Tamamı 73 sayfa olan andıcın Soros'a neredeyse 25 sayfa ayırmasının nedeni ise Türkiye ve KKTC'deki uzantıları. Bu amaçla, dönemin Dışişleri Bakanı olan Abdullah Gül'ün Soros'la yapmış olduğu görüşmelere de dikkat çekiliyor.
Andıçta, sivil toplum örgütleri üzerinde etkili olan bir diğer kesim olarak Alman vakıfları gösteriliyor. Bu vakıfların Türkiye'yi alttan oymaya çalıştığı da andıçta yazılı. Alman vakıflarının Türkiye'deki faaliyetleri için Necip Hablemitoğlu'nun 'Satın Alınmanın Adı 'Proje Bedeli' Olmuştur' başlıklı yazısından alıntı yapılmış.
Andıcın en ilginç bölümleri ise AB, ABD ve George Soros'tan hazırladıkları çeşitli projeler sayesinde mali destek alan kişi ve kuruluşların listeleri ile bu listelerde adı geçenlerin birbirleriyle olan bağlantılarını anlatan şemalar. Buna göre, ABD, NED (National Edowment For Democracy) adlı kuruluş, aralarında Helsinki Yurttaşlar Derneği, Liberal Düşünce Derneği, Anadolu Kültür Vakfı, TESEV gibi kuruluşlara 31 proje için toplam 1 milyon 975 bin dolar aktarmış.

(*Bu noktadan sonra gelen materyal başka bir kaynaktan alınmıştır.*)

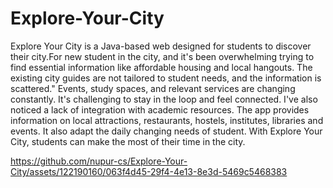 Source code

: # Explore-Your-City
Explore Your City is a Java-based  web  designed for students to discover their city.For new student in the city, and it's been overwhelming trying to find essential information like affordable housing and local hangouts. The existing city guides are not tailored to student needs, and the information is scattered."
Events, study spaces, and relevant services are changing constantly. It's challenging to stay in the loop and feel connected. I've also noticed a lack of integration with academic resources. The app provides information on local attractions, restaurants, hostels, institutes, libraries and events. It also adapt the daily changing needs of student. With Explore Your City, students can make the most of their time in the city.

https://github.com/nupur-cs/Explore-Your-City/assets/122190160/063f4d45-29f4-4e13-8e3d-5469c5468383


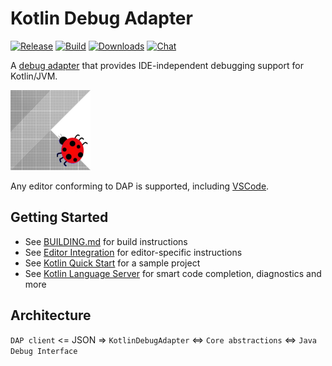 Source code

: # Kotlin Debug Adapter

[![Release](https://img.shields.io/github/release/fwcd/kotlin-debug-adapter)](https://github.com/fwcd/kotlin-debug-adapter/releases)
[![Build](https://github.com/fwcd/kotlin-debug-adapter/actions/workflows/build.yml/badge.svg)](https://github.com/fwcd/kotlin-debug-adapter/actions/workflows/build.yml)
[![Downloads](https://img.shields.io/github/downloads/fwcd/kotlin-debug-adapter/total)](https://github.com/fwcd/kotlin-debug-adapter/releases)
[![Chat](https://img.shields.io/badge/chat-on%20discord-7289da)](https://discord.gg/cNtppzN)

A [debug adapter](https://microsoft.github.io/debug-adapter-protocol/) that provides IDE-independent debugging support for Kotlin/JVM.

![Icon](Icon128.png)

Any editor conforming to DAP is supported, including [VSCode](https://github.com/fwcd/vscode-kotlin).

## Getting Started
* See [BUILDING.md](BUILDING.md) for build instructions
* See [Editor Integration](EDITORS.md) for editor-specific instructions
* See [Kotlin Quick Start](https://github.com/fwcd/kotlin-quick-start) for a sample project
* See [Kotlin Language Server](https://github.com/fwcd/kotlin-language-server) for smart code completion, diagnostics and more

## Architecture
`DAP client` <= JSON => `KotlinDebugAdapter` <=> `Core abstractions` <=> `Java Debug Interface`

Andıçta yapılan hesaplamalara göre, AB'den mali destek alan sivil örgütlerin sayısı da hayli kabarık. AB'den Türkiye'deki çeşitli kurum ve kuruluşlara 335 proje için toplam 88 milyon 466 bin 397 avro aktarıldığı vurgulanıyor.
Kim bu Sabetaylar?
Çizilen şemalara göre, TESEV'in kurucusu Can Paker, İngiliz Konsolosluğu ile, İngiliz Konsolosluğu Helsinki Yurttaşlar Derneği ve Umut Vakfı ile, tüm bunlar da Boğaziçi Üniversitesi ve Fethullah Gülen ile ilişkili. Bir başka şemada ise devreye Museviler ve 'Sabetaylar' giriyor. Kim olduğu açıklanmayan Sabetaylar, doğrudan Osman Kavala ile bağlantı halinde. Bu sayede Robert Koleji, TEMA gibi kuruluşlarla ilişki kuran Sabetaylar, Şahin Alpay'a, Milliyet ve Zaman gazetelerine kadar uzanmış. Şemalarda anılan isimler arasında Nebahat Akkoç, Özlem Dalkıran, Murat Belge, Eser Karakaş, Neşe Düzel, Ahmet İnsel, Ömer Madra, Salim Uslu, Rahmi Koç, Bülent Eczacıbaşı, Mehmet Barlas, Mehmet Altan, Cengiz Aktar gibi kamuoyunun yakından tanıdığı çok sayıda gazeteci, yazar ve işadamı da var.
Ve sonuç: Dost kuvvetler
Andıcın son bölümleri TSK ile iletişim içinde olan kuruluş ve kişilere ayrılmış. Bunların arasında 10 bin üyeli Türkiye Emekli Subaylar Derneği, 35 bin üyeli Türkiye Emekli Astsubaylar Derneği'nin yanı sıra sadece 90 üyesi olan Anıtkabir Derneği de var. Andıçta, kimi soydaş dernekleri de TSK'yla iletişim içinde olan kuruluşlar arasında değerlendiriliyor. Medyada yazıları yayımlanan ve üniversitelerde ders veren emekli askerlerin listelerinin de yer aldığı andıcın en son bölümü, planlanan faaliyetleri içeriyor.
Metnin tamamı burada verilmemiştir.